Em 2019, pesquisadores estadunidenses analisaram 2 bilhões de tweets relacionados às mudanças climáticas. Esta análise quantitativa, notável por sua abrangência, mostrou que, em média, nossas impressões sobre as mudanças climáticas se baseavam em nossa experiência recente dos últimos dois a oito anos.
Na França, diante das imagens dessa natureza em chamas na região de Aude, o conceito de “piroceno”, da filósofa Joëlle Zask, assume todo o seu significado. Ele serve para caracterizar e descrever esta nova era definida pela predominância e proliferação de megaincêndios. Em outras palavras, o Piroceno sucederia ao Antropoceno, marcando uma era em que o fogo passa a ser um agente central das transformações ecológicas e climáticas.
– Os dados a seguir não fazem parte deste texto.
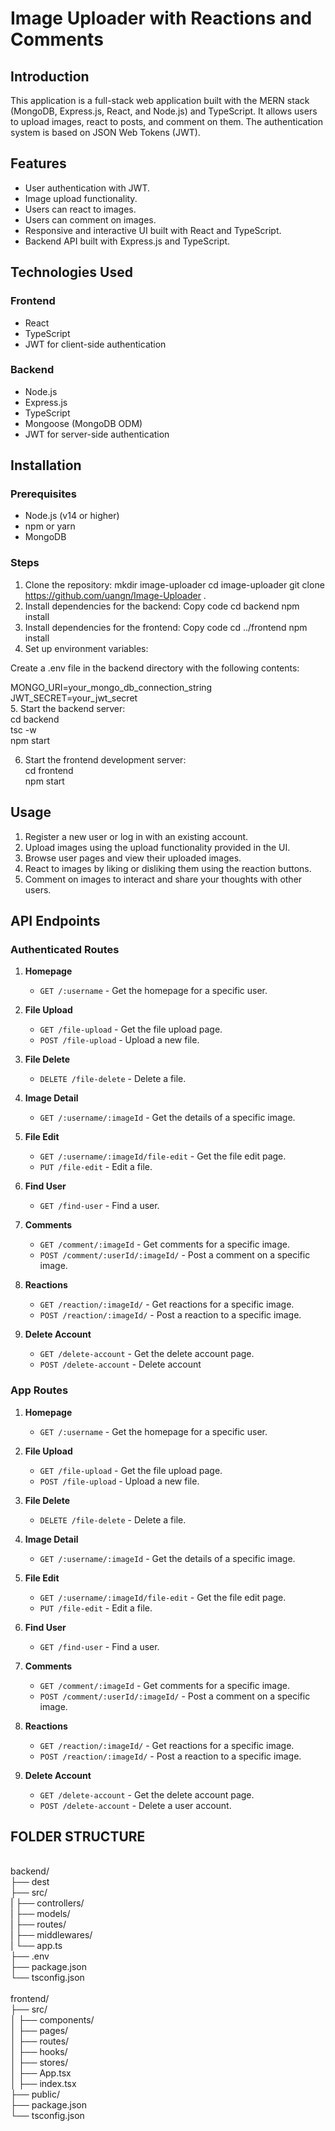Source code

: # Image Uploader with Reactions and Comments

## Introduction

This application is a full-stack web application built with the MERN stack (MongoDB, Express.js, React, and Node.js) and TypeScript. It allows users to upload images, react to posts, and comment on them. The authentication system is based on JSON Web Tokens (JWT).

## Features

- User authentication with JWT.
- Image upload functionality.
- Users can react to images.
- Users can comment on images.
- Responsive and interactive UI built with React and TypeScript.
- Backend API built with Express.js and TypeScript.

## Technologies Used

### Frontend

- React
- TypeScript
- JWT for client-side authentication

### Backend

- Node.js
- Express.js
- TypeScript
- Mongoose (MongoDB ODM)
- JWT for server-side authentication

## Installation

### Prerequisites

- Node.js (v14 or higher)
- npm or yarn
- MongoDB

### Steps

1. Clone the repository:
   mkdir image-uploader
   cd image-uploader
   git clone https://github.com/uangn/Image-Uploader .
2. Install dependencies for the backend:
   Copy code
   cd backend
   npm install
3. Install dependencies for the frontend:
   Copy code
   cd ../frontend
   npm install
4. Set up environment variables:

Create a .env file in the backend directory with the following contents:

MONGO_URI=your_mongo_db_connection_string <br>
JWT_SECRET=your_jwt_secret <br> 5. Start the backend server:<br>
cd backend<br>
tsc -w<br>
npm start<br>

6. Start the frontend development server:<br>
   cd frontend<br>
   npm start<br>

## Usage

1. Register a new user or log in with an existing account.
2. Upload images using the upload functionality provided in the UI.
3. Browse user pages and view their uploaded images.
4. React to images by liking or disliking them using the reaction buttons.
5. Comment on images to interact and share your thoughts with other users.

## API Endpoints

### Authenticated Routes

1. **Homepage**

   - `GET /:username` - Get the homepage for a specific user.

2. **File Upload**

   - `GET /file-upload` - Get the file upload page.
   - `POST /file-upload` - Upload a new file.

3. **File Delete**

   - `DELETE /file-delete` - Delete a file.

4. **Image Detail**

   - `GET /:username/:imageId` - Get the details of a specific image.

5. **File Edit**

   - `GET /:username/:imageId/file-edit` - Get the file edit page.
   - `PUT /file-edit` - Edit a file.

6. **Find User**

   - `GET /find-user` - Find a user.

7. **Comments**

   - `GET /comment/:imageId` - Get comments for a specific image.
   - `POST /comment/:userId/:imageId/` - Post a comment on a specific image.

8. **Reactions**

   - `GET /reaction/:imageId/` - Get reactions for a specific image.
   - `POST /reaction/:imageId/` - Post a reaction to a specific image.

9. **Delete Account**
   - `GET /delete-account` - Get the delete account page.
   - `POST /delete-account` - Delete account

### App Routes

1. **Homepage**

   - `GET /:username` - Get the homepage for a specific user.

2. **File Upload**

   - `GET /file-upload` - Get the file upload page.
   - `POST /file-upload` - Upload a new file.

3. **File Delete**

   - `DELETE /file-delete` - Delete a file.

4. **Image Detail**

   - `GET /:username/:imageId` - Get the details of a specific image.

5. **File Edit**

   - `GET /:username/:imageId/file-edit` - Get the file edit page.
   - `PUT /file-edit` - Edit a file.

6. **Find User**

   - `GET /find-user` - Find a user.

7. **Comments**

   - `GET /comment/:imageId` - Get comments for a specific image.
   - `POST /comment/:userId/:imageId/` - Post a comment on a specific image.

8. **Reactions**

   - `GET /reaction/:imageId/` - Get reactions for a specific image.
   - `POST /reaction/:imageId/` - Post a reaction to a specific image.

9. **Delete Account**
   - `GET /delete-account` - Get the delete account page.
   - `POST /delete-account` - Delete a user account.

## FOLDER STRUCTURE

<br>
backend/   <br>             
├── dest<br>
├── src/<br>
| ├── controllers/<br>
| ├── models/<br>
| ├── routes/<br>
| ├── middlewares/<br>
| └── app.ts<br>
├── .env<br>
├── package.json<br>
└── tsconfig.json<br>
<br>
frontend/<br>
├── src/<br>
│ ├── components/<br>
│ ├── pages/<br>
│ ├── routes/<br>
│ ├── hooks/<br>
│ ├── stores/<br>
│ ├── App.tsx<br>
│ ├── index.tsx<br>
├── public/<br>
├── package.json<br>
└── tsconfig.json<br>
<br>
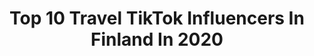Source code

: ---
title: Top 10 Travel TikTok Influencers In Finland In 2020
description: >-
  Find top travel TikTok influencers in Finland in 2020. Most popular hashtags: #travel #weekend #sunrise #wednesday.
platform: TikTok
profiles:
  - username: "henrikiviluoma"
    fullname: >-
      Henri
    location: "Finland"
    followers: 15157
    engagement: 978
    commentsToLikes: 0.023253
    id: ck83z6k44y61y0j78quizs9sn
    verified: false
    hashtags: "#ruka, #snowboarding, #gls, #jetski"
  - username: "visualsofjulius"
    fullname: >-
      Visualsofjulius
    location: "Finland"
    followers: 66994
    engagement: 1278
    commentsToLikes: 0.010523
    id: ck83z6mmky6tn0j78bs2gy4f3
    verified: false
    hashtags: "#cold, #norway, #mountains, #waterfall"
  - username: "tanelah"
    fullname: >-
      Taneli Lahtinen
    location: "Finland"
    followers: 85735
    engagement: 1059
    commentsToLikes: 0.012674
    id: ck81qxy94ktkx0j78ewp8e6y4
    verified: false
    hashtags: "#arizonacheck, #photoshoot, #camera, #lightroom"
  - username: "mauton1"
    fullname: >-
      Mauton
    location: "Finland"
    followers: 42333
    engagement: 1121
    commentsToLikes: 0.110459
    id: cka6l225d1cji0i78tg1uqznd
    verified: false
    hashtags: "#woah, #justinbieber, #flip, #repost"
  - username: "poudelbindu"
    fullname: >-
      Bindu BP 👑
    location: "Finland"
    followers: 4114
    engagement: 640
    commentsToLikes: 0.137484
    id: ck8osa1z3g0dv0j78jua4uep3
    verified: false
    hashtags: "#14february, #beautiful, #mountains, #cantstopcrying"
  - username: "juliusbrander1"
    fullname: >-
      Julius Brander
    location: "Finland"
    followers: 39132
    engagement: 938
    commentsToLikes: 0.038678
    id: ck8hq4p8z2geu0j78ckc1wulb
    verified: false
    hashtags: "#zyxbca, #vibes, #weekend, #wallrun"
  - username: "markcardician"
    fullname: >-
      markcardician
    location: "Finland"
    followers: 25569
    engagement: 1420
    commentsToLikes: 0.008778
    id: ck8toro41npwp0j78y64sh1tx
    verified: false
    hashtags: "#visitmadeira, #madeiraisland, #visitseoul, #suomi"
  - username: "florenceclassicalarts"
    fullname: >-
      Learning Arts 🇮🇹
    location: "Finland"
    followers: 2693
    engagement: 987
    commentsToLikes: 0.010909
    id: ck8qh56t23lrp0j78or0h17ue
    verified: false
    hashtags: "#calligraphy, #southkorean, #pakistan, #boboli"
  - username: "neahenriiikka"
    fullname: >-
      neahenriiikka
    location: "Finland"
    followers: 5685
    engagement: 425
    commentsToLikes: 0.045229
    id: cka0olulm4edp0i780bbrder0
    verified: false
    hashtags: "#greece, #annoying, #party, #audi"
---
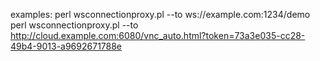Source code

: examples:
  perl wsconnectionproxy.pl --to ws://example.com:1234/demo
  perl wsconnectionproxy.pl --to http://cloud.example.com:6080/vnc_auto.html?token=73a3e035-cc28-49b4-9013-a9692671788e
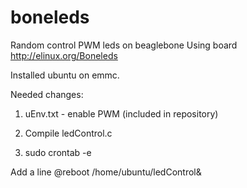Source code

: # boneleds
Random control PWM leds on beaglebone
Using board http://elinux.org/Boneleds

Installed ubuntu on emmc.

Needed changes:

1. uEnv.txt - enable PWM (included in repository)

2. Compile ledControl.c

3. sudo crontab -e

Add a line @reboot /home/ubuntu/ledControl&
Politicamente, esta era do fogo exige uma reconfiguração da nossa relação com a natureza, pois se trata de aprender a conviver com esses incêndios extremos e não mais combatê-los diretamente como no passado. Esta nova situação exige, portanto, uma “cultura do fogo” que integre essas realidades em nossas políticas (habitação e PLU, corta-fogos naturais, gestão florestal, adaptação dos territórios à crise, agricultura regenerativa, etc.) e em nossos estilos de vida (férias, consumo, etc.). Mas estamos coletivamente preparados para isso?